Comparing the distant starlight problem to the horizon problem is like comparing Mount Everest to a paperclip. The two concern scales that are separated by six orders of magnitude. The horizon problem concerns distances the scale of the entire visible universe, billions of light years in extent. The distant starlight problem concerns everything outside of a neighbourhood containing less than 0.5% of our own galaxy, the Milky Way. The horizon problem only has to account for a tiny fraction of a second of history after the Big Bang. The distant starlight problem has to account for 13.8 billion years of apparent history. The horizon problem concerns laws of physics that come into play right at the very limits of what we are able to measure and reason about, where there are still a lot of unknowns including for example the nature of dark matter and dark energy. The distant starlight problem concerns laws of physics that are well established and well within the extent of what we are capable of measuring and reasoning about. The horizon problem only has to account for an almost perfect initial uniformity of the cosmos. The distant starlight problem has to account for galactic collisions, relativistic jets, trails of gas hundreds of thousands of light years long, and evidence for numerous other specific events having happened at specific times with specific causes and specific effects over the course of 13.8 billion years.

The most widely accepted answer to the horizon problem is, as others have already stated, cosmic inflation. The distant starlight problem, on the other hand, has no workable physical solutions. However, even if inflation is not the correct answer and there is something else going on, that would do nothing whatsoever to significantly reduce the age of the universe from its accepted figure of 13.8 billion years.
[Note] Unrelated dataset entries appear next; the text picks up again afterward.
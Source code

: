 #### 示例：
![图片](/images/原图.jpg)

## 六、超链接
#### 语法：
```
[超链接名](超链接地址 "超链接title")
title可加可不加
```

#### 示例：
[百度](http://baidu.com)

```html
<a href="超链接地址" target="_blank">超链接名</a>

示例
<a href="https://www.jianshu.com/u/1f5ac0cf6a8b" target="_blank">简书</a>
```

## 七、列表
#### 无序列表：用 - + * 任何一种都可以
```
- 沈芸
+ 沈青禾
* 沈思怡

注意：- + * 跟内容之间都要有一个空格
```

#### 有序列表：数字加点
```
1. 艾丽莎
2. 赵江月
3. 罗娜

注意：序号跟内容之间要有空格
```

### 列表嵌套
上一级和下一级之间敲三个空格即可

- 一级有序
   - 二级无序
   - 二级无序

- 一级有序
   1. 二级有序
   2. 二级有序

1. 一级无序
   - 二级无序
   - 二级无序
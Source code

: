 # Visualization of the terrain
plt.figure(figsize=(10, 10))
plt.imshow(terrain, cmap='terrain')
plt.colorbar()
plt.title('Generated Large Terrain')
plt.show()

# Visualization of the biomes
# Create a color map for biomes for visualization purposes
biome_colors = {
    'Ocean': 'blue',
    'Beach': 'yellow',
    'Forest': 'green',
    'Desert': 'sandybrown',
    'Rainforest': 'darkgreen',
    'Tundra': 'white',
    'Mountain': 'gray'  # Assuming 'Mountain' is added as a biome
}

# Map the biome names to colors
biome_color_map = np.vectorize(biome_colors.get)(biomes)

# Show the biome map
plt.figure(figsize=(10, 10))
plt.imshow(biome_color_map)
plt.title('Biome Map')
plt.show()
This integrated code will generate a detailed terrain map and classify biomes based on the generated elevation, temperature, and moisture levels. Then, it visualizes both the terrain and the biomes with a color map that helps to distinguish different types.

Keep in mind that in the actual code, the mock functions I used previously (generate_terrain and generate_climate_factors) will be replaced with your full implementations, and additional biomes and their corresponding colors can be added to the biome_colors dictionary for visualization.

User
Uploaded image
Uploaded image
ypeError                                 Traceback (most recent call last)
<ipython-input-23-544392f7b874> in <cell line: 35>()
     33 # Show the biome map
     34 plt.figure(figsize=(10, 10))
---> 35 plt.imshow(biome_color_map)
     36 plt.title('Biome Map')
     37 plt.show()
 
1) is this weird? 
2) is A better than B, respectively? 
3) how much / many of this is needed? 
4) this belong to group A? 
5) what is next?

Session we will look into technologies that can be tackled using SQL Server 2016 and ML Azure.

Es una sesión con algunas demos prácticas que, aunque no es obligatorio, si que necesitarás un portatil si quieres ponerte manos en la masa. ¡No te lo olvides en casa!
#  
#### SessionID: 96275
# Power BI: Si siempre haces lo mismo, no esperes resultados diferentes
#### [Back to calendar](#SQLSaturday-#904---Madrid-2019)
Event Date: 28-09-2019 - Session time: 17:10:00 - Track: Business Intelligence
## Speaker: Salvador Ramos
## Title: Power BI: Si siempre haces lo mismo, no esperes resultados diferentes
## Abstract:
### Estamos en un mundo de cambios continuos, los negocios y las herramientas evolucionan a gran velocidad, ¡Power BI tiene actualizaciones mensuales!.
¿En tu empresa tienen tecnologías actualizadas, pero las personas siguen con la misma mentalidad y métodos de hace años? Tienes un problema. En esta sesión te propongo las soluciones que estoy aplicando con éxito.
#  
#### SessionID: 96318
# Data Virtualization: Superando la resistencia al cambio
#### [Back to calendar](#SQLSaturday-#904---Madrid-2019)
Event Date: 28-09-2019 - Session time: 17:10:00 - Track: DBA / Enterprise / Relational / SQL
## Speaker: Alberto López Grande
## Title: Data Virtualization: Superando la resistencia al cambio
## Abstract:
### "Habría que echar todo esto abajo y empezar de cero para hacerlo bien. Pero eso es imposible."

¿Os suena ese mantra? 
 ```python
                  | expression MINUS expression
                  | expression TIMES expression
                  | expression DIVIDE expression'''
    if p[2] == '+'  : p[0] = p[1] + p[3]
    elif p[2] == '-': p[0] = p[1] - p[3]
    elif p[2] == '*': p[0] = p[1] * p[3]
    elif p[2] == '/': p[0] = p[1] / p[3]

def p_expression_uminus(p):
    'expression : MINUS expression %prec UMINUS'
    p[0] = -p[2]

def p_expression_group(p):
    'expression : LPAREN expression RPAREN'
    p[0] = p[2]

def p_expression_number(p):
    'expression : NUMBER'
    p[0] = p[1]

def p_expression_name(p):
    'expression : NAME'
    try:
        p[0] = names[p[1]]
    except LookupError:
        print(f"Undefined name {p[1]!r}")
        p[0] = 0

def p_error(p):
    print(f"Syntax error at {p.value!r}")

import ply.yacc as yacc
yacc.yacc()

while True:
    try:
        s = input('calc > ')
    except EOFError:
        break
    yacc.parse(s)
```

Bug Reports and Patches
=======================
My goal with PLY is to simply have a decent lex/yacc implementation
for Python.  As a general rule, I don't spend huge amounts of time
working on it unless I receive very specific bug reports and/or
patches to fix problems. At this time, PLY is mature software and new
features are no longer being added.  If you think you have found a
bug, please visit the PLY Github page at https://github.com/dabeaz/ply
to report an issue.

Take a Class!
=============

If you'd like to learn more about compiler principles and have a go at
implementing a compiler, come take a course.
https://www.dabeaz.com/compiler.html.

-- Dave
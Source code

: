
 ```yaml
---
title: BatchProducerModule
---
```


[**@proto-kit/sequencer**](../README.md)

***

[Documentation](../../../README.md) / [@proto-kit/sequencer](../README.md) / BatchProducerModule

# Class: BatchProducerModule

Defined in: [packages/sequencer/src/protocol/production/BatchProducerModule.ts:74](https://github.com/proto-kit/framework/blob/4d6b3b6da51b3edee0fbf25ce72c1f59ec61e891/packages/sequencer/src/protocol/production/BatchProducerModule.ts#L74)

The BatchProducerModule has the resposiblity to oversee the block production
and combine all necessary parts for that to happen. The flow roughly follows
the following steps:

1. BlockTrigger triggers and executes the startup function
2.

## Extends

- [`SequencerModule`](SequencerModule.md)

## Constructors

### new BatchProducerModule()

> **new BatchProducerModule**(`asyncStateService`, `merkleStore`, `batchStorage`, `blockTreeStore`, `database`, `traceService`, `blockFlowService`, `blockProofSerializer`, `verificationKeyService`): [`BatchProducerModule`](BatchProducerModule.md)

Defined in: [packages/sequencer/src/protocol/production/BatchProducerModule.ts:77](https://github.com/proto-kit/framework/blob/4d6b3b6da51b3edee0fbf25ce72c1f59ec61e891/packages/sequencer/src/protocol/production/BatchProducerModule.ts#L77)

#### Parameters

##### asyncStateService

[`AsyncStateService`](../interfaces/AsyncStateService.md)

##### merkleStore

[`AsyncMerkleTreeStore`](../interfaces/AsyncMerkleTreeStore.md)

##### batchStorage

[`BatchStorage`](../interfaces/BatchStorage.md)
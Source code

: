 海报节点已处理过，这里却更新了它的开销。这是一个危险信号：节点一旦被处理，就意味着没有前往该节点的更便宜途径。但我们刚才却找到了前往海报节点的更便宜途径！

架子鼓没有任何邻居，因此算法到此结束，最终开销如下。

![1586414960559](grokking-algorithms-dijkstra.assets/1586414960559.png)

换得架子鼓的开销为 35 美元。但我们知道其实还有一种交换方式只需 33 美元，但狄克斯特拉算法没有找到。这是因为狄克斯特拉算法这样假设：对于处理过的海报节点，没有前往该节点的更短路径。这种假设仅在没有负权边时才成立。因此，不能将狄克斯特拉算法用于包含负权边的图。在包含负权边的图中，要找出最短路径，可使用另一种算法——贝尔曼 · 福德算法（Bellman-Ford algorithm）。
The horizon problem could be otherwise be accounted for by cosmic fine tuning—an explanation that is scientifically somewhat ad hoc, but that still acknowledges that the evidence that God has created is an accurate representation of what actually happened in history. The distant starlight problem requires the creation of evidence for events that never happened, and thus requires us to believe that the evidence that God has created is deceptive in nature.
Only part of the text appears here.